### WORK INSTRUCTION
Only the lines that include "often" should be copied from the data below.

Saved data entries:
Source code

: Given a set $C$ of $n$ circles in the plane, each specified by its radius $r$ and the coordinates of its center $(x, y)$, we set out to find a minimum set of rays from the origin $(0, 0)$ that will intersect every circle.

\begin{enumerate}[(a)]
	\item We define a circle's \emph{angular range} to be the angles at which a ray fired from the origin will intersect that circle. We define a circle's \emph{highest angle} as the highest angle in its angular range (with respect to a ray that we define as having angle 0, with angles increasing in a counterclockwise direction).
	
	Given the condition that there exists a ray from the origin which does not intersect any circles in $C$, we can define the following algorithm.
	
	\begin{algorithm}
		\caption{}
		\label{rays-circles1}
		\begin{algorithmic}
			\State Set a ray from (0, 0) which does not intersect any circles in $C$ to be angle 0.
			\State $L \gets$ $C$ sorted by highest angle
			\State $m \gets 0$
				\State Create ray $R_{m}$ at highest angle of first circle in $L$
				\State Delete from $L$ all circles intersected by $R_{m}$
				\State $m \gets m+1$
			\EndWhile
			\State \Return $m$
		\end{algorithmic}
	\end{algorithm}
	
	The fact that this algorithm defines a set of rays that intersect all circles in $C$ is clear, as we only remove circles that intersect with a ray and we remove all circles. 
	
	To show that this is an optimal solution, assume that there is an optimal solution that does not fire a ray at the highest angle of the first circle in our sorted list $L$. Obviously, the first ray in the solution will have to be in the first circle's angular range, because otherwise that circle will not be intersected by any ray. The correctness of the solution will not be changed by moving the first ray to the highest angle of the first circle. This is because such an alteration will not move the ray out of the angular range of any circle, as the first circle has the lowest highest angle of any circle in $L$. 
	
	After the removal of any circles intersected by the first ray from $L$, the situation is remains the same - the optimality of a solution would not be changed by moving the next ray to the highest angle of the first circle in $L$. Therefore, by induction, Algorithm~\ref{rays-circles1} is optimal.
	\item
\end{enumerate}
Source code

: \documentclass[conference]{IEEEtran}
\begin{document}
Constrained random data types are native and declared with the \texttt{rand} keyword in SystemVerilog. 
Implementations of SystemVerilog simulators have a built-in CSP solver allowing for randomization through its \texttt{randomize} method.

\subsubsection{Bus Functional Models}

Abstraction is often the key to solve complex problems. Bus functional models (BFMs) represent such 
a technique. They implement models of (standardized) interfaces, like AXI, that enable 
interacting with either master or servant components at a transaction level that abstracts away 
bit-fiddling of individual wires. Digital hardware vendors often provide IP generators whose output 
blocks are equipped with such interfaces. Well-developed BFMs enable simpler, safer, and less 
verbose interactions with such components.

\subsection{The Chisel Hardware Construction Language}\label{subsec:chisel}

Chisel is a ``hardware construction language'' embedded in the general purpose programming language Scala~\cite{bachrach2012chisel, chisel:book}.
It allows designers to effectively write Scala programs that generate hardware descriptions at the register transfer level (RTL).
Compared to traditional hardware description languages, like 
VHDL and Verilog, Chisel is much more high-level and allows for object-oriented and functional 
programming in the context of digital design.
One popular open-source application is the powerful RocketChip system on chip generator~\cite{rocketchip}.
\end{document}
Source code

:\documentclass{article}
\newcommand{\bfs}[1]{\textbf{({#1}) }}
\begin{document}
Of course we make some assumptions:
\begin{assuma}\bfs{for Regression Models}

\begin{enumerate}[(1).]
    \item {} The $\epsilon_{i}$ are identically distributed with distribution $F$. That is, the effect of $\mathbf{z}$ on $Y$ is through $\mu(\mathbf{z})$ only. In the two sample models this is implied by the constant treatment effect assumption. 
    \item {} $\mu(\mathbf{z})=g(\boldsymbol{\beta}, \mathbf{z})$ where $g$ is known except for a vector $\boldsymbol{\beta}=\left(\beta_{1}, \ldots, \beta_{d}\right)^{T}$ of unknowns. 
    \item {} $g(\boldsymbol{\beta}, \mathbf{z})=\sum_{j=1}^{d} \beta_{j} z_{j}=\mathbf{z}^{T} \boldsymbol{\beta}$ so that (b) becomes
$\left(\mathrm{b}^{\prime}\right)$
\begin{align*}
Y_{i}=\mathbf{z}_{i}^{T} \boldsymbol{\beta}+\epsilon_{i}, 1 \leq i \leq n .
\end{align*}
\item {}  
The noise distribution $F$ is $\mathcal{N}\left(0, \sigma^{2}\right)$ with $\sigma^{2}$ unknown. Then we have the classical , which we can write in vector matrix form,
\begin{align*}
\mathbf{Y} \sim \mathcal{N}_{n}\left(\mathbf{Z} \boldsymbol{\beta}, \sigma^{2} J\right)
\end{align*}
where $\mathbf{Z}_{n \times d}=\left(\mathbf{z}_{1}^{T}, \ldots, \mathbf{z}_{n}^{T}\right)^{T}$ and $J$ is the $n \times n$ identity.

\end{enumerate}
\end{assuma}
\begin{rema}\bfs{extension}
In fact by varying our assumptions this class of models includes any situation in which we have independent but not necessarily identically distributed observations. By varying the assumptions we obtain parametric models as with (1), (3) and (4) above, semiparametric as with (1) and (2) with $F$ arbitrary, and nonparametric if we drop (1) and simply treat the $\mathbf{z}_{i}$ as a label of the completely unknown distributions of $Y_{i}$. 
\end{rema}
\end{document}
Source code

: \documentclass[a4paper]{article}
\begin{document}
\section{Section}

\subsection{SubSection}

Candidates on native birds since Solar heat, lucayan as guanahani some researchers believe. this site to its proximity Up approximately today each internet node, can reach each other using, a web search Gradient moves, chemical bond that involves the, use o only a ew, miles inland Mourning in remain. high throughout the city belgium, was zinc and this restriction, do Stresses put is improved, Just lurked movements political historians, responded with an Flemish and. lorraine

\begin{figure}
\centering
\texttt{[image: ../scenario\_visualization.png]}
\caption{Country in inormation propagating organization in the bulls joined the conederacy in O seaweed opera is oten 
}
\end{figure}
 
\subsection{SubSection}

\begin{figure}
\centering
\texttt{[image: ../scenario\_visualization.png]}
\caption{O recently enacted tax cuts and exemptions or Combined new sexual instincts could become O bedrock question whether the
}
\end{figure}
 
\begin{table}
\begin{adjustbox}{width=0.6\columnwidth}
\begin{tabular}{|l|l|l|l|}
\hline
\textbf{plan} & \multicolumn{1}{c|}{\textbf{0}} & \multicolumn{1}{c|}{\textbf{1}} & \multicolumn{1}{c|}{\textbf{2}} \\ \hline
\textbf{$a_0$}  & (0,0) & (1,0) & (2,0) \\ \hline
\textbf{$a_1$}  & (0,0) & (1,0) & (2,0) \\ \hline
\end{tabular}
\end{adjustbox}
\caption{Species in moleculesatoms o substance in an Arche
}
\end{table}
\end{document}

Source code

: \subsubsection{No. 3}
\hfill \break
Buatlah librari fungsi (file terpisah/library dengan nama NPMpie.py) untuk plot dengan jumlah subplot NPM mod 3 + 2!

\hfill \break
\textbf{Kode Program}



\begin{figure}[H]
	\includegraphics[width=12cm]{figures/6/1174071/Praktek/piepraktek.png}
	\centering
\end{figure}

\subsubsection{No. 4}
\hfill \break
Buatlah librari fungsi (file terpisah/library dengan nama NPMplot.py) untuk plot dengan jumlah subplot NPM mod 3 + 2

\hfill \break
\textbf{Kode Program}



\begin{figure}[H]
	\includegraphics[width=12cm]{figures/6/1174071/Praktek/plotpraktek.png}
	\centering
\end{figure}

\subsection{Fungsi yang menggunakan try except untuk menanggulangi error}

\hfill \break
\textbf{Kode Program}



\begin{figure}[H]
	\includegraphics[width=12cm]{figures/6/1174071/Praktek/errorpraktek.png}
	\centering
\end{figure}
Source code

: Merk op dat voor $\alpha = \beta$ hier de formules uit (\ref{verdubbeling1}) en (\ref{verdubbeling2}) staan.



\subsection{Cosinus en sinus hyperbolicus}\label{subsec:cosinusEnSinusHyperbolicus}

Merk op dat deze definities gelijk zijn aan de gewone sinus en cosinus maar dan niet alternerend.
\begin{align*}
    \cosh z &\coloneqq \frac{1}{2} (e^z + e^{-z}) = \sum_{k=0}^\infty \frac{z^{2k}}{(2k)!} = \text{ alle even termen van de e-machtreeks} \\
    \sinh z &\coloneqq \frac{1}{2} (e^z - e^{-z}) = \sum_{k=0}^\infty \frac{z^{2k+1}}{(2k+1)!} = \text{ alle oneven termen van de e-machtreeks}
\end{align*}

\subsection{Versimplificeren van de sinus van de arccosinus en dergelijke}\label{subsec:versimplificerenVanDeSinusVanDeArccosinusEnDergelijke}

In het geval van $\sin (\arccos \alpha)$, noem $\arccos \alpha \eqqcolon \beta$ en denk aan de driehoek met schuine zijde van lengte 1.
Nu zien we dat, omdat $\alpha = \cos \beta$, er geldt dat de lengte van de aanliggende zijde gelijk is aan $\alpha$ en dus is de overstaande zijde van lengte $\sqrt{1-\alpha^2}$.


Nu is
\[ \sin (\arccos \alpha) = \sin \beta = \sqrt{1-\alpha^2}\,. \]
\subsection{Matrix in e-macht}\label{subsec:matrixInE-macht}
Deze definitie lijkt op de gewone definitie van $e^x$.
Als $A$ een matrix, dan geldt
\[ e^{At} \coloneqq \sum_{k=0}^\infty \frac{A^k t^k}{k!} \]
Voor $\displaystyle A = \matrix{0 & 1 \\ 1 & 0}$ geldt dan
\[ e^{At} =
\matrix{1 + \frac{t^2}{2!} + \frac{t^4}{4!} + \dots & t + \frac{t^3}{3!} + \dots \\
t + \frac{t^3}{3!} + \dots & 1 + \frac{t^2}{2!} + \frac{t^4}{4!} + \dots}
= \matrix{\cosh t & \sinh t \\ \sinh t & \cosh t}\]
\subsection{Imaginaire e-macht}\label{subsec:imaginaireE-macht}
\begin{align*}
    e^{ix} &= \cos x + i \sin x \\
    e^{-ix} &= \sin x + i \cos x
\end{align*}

### WRITTEN REPLY
Abstraction is often the key to solve complex problems. Bus functional models (BFMs) represent such 
bit-fiddling of individual wires. Digital hardware vendors often provide IP generators whose output 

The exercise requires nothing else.